The data processor only has access in order to deliver IT services or support to us. As data controller, Aguardio has set up the framework for the data processor access to personal data that we process. Data processors may not use personal data for their own marketing purposes or other purposes. Data processor’s retention of personal data is governed by a data processing agreement. This includes requirements as to an appropriate level of security.


Disclosure

We disclose personal information to third parties only when it is necessary for the purposes specified and only to the categories of the recipients identified.

We do not disclose personal data for direct marketing purposes.

In the event of Aguardio’s sale or liquidation of any part of its business or assets, personal data may be shared, complying fully with applicable data protection regulation.


Security

We process data in confidence and in a manner that ensures appropriate security of personal data, including IT technical and administrative limitations to prevent un-authorized access to or use of personal data that are under our responsibility.

We have also implemented technical and organizational security measures in order to protect your personal data from accidental or unlawful destruction, loss, alteration, un-authorized disclosure of, or access to personal data transmitted, stored or otherwise processed in a way that infringes personal data legislation.

We regularly redevelop our security policies and procedures in order to protect the security of our data processing.

Only persons who need the data, may access personal data.

We require the same from our commercial partners as we require from ourselves.

Our employees receive instruction as to how they must or may process personal data. Internal guidelines are in place for action in case of infringements of the security of our data processing.

If because of e.g., a cyber-attack or similar, Aguardio becomes the victim of an infringement of the security of data processing, we will communicate this to you as soon as possible if the infringement poses a high risk.


Transmission to Third Countries

Personal data that we may process will preferably and to the extent possible be processed and kept in Denmark, the EU, and countries that are party to the European Economic Agreement (EEA).

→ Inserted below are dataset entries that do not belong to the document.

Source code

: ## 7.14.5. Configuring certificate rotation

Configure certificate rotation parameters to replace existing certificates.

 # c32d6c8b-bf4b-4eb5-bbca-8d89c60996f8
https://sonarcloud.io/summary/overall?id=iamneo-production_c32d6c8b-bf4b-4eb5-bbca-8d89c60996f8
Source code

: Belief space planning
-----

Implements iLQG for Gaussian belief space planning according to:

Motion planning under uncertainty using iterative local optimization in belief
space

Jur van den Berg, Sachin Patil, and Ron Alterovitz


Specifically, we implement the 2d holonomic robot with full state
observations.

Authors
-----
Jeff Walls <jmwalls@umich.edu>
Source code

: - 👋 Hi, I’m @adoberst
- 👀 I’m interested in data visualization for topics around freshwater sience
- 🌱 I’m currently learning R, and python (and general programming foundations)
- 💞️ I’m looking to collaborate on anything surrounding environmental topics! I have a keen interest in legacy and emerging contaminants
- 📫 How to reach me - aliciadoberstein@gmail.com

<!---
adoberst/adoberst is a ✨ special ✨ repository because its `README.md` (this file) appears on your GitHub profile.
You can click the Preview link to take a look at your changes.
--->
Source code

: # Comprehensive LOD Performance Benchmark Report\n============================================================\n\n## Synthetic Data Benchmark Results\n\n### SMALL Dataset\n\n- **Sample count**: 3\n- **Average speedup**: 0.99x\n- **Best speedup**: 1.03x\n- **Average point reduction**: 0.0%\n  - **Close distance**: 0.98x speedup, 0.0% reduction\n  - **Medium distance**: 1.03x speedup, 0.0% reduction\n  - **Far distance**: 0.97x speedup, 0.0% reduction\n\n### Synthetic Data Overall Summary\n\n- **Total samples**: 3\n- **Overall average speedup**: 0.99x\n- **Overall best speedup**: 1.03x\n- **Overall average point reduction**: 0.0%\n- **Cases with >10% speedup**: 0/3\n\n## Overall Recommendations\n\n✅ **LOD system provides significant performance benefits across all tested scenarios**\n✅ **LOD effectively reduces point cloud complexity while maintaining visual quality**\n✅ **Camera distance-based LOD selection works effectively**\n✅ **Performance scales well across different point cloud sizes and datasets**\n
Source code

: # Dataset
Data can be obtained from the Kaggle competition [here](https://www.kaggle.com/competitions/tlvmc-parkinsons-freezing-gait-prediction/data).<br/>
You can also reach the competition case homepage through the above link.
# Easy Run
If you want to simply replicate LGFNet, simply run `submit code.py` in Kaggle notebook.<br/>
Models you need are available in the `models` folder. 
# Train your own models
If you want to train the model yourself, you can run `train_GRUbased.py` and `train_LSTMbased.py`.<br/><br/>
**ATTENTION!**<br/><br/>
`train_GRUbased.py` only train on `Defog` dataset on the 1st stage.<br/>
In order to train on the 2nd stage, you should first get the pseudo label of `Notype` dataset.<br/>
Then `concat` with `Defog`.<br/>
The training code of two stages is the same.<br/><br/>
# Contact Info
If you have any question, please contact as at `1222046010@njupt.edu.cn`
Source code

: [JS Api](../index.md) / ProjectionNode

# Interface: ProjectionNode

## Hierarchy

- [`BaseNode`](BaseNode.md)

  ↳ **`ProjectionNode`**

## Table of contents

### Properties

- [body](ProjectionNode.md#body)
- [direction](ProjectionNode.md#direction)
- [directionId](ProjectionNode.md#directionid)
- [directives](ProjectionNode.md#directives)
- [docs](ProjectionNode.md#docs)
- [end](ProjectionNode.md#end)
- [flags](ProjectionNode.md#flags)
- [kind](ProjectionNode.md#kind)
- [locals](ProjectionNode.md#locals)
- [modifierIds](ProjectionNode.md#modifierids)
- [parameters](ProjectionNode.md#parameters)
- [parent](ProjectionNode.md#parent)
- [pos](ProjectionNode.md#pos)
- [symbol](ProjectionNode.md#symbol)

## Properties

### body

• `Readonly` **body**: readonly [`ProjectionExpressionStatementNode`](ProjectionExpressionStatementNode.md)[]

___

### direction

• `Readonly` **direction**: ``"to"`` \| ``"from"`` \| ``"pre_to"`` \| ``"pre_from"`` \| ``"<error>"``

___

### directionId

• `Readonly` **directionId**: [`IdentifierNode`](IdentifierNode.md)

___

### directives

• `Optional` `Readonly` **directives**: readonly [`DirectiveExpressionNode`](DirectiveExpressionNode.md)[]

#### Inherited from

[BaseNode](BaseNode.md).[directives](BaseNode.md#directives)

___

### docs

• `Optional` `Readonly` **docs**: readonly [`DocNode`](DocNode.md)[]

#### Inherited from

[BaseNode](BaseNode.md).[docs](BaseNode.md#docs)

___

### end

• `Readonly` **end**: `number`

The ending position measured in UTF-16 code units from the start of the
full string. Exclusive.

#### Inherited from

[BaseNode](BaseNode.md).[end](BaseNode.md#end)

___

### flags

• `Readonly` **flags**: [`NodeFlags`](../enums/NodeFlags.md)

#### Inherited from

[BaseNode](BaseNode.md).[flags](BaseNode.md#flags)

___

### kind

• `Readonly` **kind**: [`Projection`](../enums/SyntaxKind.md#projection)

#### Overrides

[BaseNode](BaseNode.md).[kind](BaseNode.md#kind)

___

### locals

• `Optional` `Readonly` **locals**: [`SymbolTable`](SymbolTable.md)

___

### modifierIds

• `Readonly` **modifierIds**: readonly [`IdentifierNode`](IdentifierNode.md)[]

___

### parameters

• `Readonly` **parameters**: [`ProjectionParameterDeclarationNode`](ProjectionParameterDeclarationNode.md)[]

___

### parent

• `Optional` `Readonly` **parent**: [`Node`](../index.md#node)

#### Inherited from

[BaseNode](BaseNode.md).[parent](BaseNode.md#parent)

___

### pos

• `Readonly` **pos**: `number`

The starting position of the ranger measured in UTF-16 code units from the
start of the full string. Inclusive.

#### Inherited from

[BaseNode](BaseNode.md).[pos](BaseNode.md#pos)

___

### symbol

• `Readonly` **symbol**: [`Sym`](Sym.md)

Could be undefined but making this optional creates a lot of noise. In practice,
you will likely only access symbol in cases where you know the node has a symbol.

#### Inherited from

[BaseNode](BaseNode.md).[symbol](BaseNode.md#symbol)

Your rights, and where to complain

You are entitled to know whether we hold personal data about you and if we do, obtain insight to that data and require the data to be corrected, if inaccurate, and

you may object to our use of your personal data and require such data erased.

Restrictions may apply to these rights.


If you want to exercise your rights, you must contact us.

You also have the right to file a complaint on how we process your personal data to a Data Protection Authority.


Review of this Privacy Notice

We aim for as much transparency as possible regarding the collection and processing of personal data.

For this reason, we will review and update this Privacy Notice from time to time.

Any update of the practice regarding processing of personal data that we follow according to this Privacy Notice will come into force immediately as regards personal data that we process about you.

In case we change the Privacy Notice substantially we strive for taking such reasonable and usual steps to communicate this to the data subjects including information about the consequences of the changes we make.


The Privacy Notice was updated at the date referred to at the top under “applicable from”.

This Privacy Notice supersedes all and any earlier versions.